Yürütülen bu asimilasyon politikası zaman içerisinde sadece kısmi şekiller değiştirmiş Haydi Kızlar Okula, Kardelenler gibi projelerle Türk toplumunda sürekli bir kurtarılması gereken mağdur Kürt kadın imgesi yaratılmıştır. Bu imge sadece politikanın konusu değil, edebiyatın, filmlerin, dizilerin konusu olmuş, bu imaj düzenli olarak yeniden yeniden üretilmiştir
Yeni bir devlet inşasında egemen ulusta yaşayan kadınlara dair yapılan cinsiyetçi düzenlemelerin ifşası uzun zamandır yapılıyor. Erkek akılla üretilmiş ulus-devlet modeli kendi kurumsallaşmasını modern kadınlıklar ve modern erkeklikler üzerinden yaparken geçmişinden aldığı feodal ataerkiyi modern ataerkiye uyarlamakta gecikmemiş, mimariden çalışma hayatına aile yapısından sosyal yaşamın örgütlenmesine kadar her alanda bunu inşa etmiştir. Fakat bunu yapan ulus-devletler yok etmek istedikleri kimliklere sahip kadınlara tarih boyunca başka bir politika ile yaklaşmış, kendi kimliğinin varlığını egemen altına almak istedikleri kimliğe sahip kadınların yokluğu üzerine kurmuştur. Ezilen kimliğin üreme hakkına müdahaleden, kültür aktarımının engellenmesine, anne aracılığı ile anadilin öğretilmesinin önüne geçilmesine, tecavüz ederek fetih duygusunun şahlandırılmasına kadar “köklü” çözümlerin kadınlara saldırılarak gerçekleştirilmesi hedeflenmiştir. Dünya tarihi bu acı deneyimlerle doludur. Bu deneyimlerden biri de Kürt kadınlara ait.
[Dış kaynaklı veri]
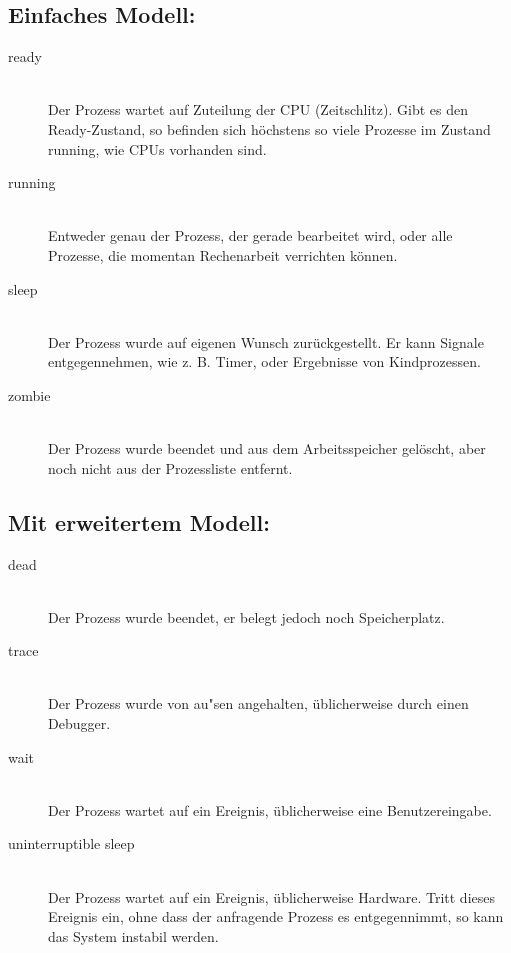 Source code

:\begin{answer}
  \subsection*{Einfaches Modell:}

  \begin{description}
  \item[ready]\hfill \\ Der Prozess wartet auf Zuteilung der CPU (Zeitschlitz). Gibt es den Ready-Zustand, so befinden sich höchstens so viele Prozesse im Zustand running, wie CPUs vorhanden sind.

  \item[running]\hfill \\ Entweder genau der Prozess, der gerade bearbeitet wird, oder alle Prozesse, die momentan Rechenarbeit verrichten können.

  \item[sleep]\hfill \\ Der Prozess wurde auf eigenen Wunsch zurückgestellt. Er kann Signale entgegennehmen, wie z. B. Timer, oder Ergebnisse von Kindprozessen.

  \item[zombie]\hfill \\ Der Prozess wurde beendet und aus dem Arbeitsspeicher gelöscht, aber noch nicht aus der Prozessliste entfernt.
  \end{description}
  
  \subsection*{Mit erweitertem Modell:}
\begin{description}

  \item[dead]\hfill \\ Der Prozess wurde beendet, er belegt jedoch noch Speicherplatz.

  \item[trace]\hfill \\ Der Prozess wurde von au"sen angehalten, üblicherweise durch einen Debugger.

  \item[wait]\hfill \\ Der Prozess wartet auf ein Ereignis, üblicherweise eine Benutzereingabe.

  \item[uninterruptible sleep]\hfill \\ Der Prozess wartet auf ein Ereignis, üblicherweise Hardware. Tritt dieses Ereignis ein, ohne dass der anfragende Prozess es entgegennimmt, so kann das System instabil werden.
  \end{description}

\end{answer}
1923 yılı Kürtler açısından toplumsal tarihlerinde bambaşka bir ifadeye sahip. Lozan’ın kabulü, geniş bir coğrafyada yaşayan Kürtlerin ulus-devletler içerisinde sınırlarla parçalanması ve sonrasında art arda yaşanan trajik hikayelerle, hakikatlerle dolu. Yeni kurulan Türk ulus-devletinin toplumsal mühendislik projesi ile bütün azınlıkların Türk-Sunni kimlikleri altında eritilmeye çalışıldığı, isyanların kanlı bastırıldığı, köklü asimilasyon politikalarının hayata geçirildiği yüz yıllık büyük bir kırım tarihi. 1924 Anayasası, 1925 Takrir-i Sükûn, 1925 Şark Islahat Planı, Umumî Müfettişlikler, art arda hazırlanan programlar ve Kürtlerin nasıl “ıslah” edileceğine dair yazılan ve hayata geçirilen onlarca rapor ve en önemlisi yaşanmışlıklar var.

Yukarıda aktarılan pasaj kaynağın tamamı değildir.